One of the pieces was published in 1931 by E.B. White, author of acres of columns for The New Yorker, as well as Charlotte’s Web, Stuart Little, Trumpet of the Swan and other books. (And for my money, one of the best writers to come out of America.) It was a eulogy for his beloved dog Daisy.

White begins this way:

“Daisy died December 22, 1931, when she was hit by a Yellow Cab on University Place. At the moment of her death she was smelling the front of a florist’s stoop. It was a wet day, and the cab skidded up over the curb–just the sort of excitement that would have amused her had she been at a safer distance. She is survived by her mother, Jeannie; a brother, Abner; her father, whom she never knew; and two sisters, whom she never liked. She was three years old.”

Anyone who has written an obituary or a eulogy has experienced the “what-will-they-say-about-me?” moment. None of us could hope for a better send-off than White’s last line about Daisy:

“She died sniffing life, and enjoying it.”

You can’t make this stuff up

Ah, Oregon.

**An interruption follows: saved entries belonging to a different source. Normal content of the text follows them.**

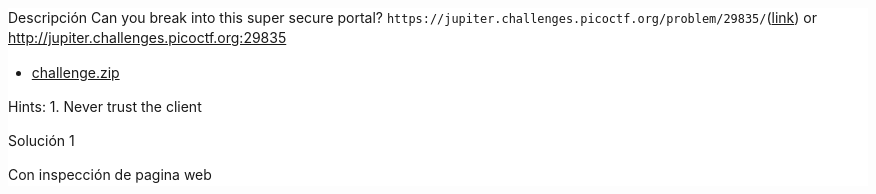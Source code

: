Descripción
Can you break into this super secure portal? `https://jupiter.challenges.picoctf.org/problem/29835/`([link](https://jupiter.challenges.picoctf.org/problem/29835/)) or http://jupiter.challenges.picoctf.org:29835
- [challenge.zip](https://artifacts.picoctf.net/c_atlas/4/challenge.zip)



Hints:
1.⁠ Never trust the client

Solución 1

Con inspección de pagina web

<html>

<html>

<head>

<title>Secure Login Portal</title>

</head>

<body bgcolor=blue>



<script type="text/javascript" src="md5.js"></script>

  

<script type="text/javascript">

  function verify() {

    checkpass = document.getElementById("pass").value;

    split = 4;

    if (checkpass.substring(0, split) == 'pico') {

      if (checkpass.substring(split*6, split*7) == '723c') {

        if (checkpass.substring(split, split*2) == 'CTF{') {

         if (checkpass.substring(split*4, split*5) == 'ts_p') {

          if (checkpass.substring(split*3, split*4) == 'lien') {

            if (checkpass.substring(split*5, split*6) == 'lz_7') {

              if (checkpass.substring(split*2, split*3) == 'no_c') {

                if (checkpass.substring(split*7, split*8) == 'e}') {

                  alert("Password Verified")

                  }

                }

              }

            }
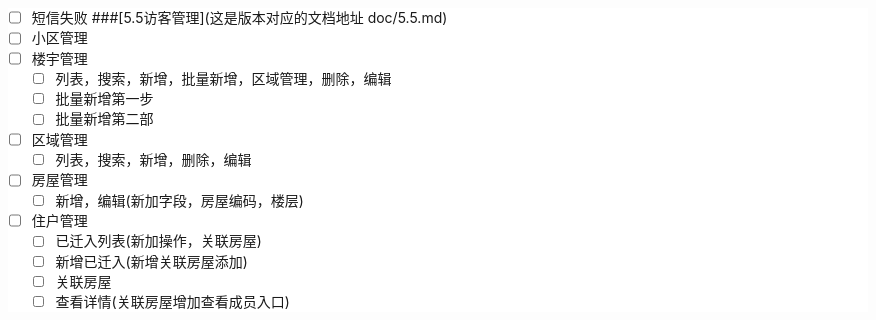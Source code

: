   - [ ] 短信失败 
###[5.5访客管理](这是版本对应的文档地址 doc/5.5.md)
- [ ]  小区管理
  - [ ] 楼宇管理
    - [ ] 列表，搜索，新增，批量新增，区域管理，删除，编辑
    - [ ] 批量新增第一步
    - [ ] 批量新增第二部
  - [ ] 区域管理
    - [ ] 列表，搜索，新增，删除，编辑
  - [ ] 房屋管理
    - [ ] 新增，编辑(新加字段，房屋编码，楼层)
  - [ ] 住户管理
    - [ ] 已迁入列表(新加操作，关联房屋)
    - [ ] 新增已迁入(新增关联房屋添加)
    - [ ] 关联房屋
    - [ ] 查看详情(关联房屋增加查看成员入口)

We used to be known as the state Where It Rains All the Time, Where Tonya Harding Was Born and Where One Flew Over the Cuckoo’s Nest Was Filmed.

Now Oregon is going to be known as the state Where Rabbits Get Room Service.

A local woman is making news because she’s been busted–again–for “allegedly hoarding” rabbits. On probation from an earlier rabbit-related conviction, she was popped the other day for having 13 of the long-eared critters in the Portland-area hotel room where she has been living. This would mean she’s violated the condition of her parole which said she had to stay 100 yards away from any rabbit.

If this wasn’t so downright wacky, and let’s be honest, funny, it would be just plain sad. Whenever I read a story like this, I marvel at the infinite number of ways we humans find to try to make our own small worlds feel safe and right.

I come from a long line of people for whom activities like compulsive hand-washing and late-night sock-drawer tidying are practically religious ritual, so I’m not as far from the bunny-harboring end of the spectrum as I’d like.

Judaism has a prayer for nearly every occasion, and if there is one thanking God for making my compulsive behaviors fall within the law (and the tolerance of my near and dear), I probably should be muttering it right now.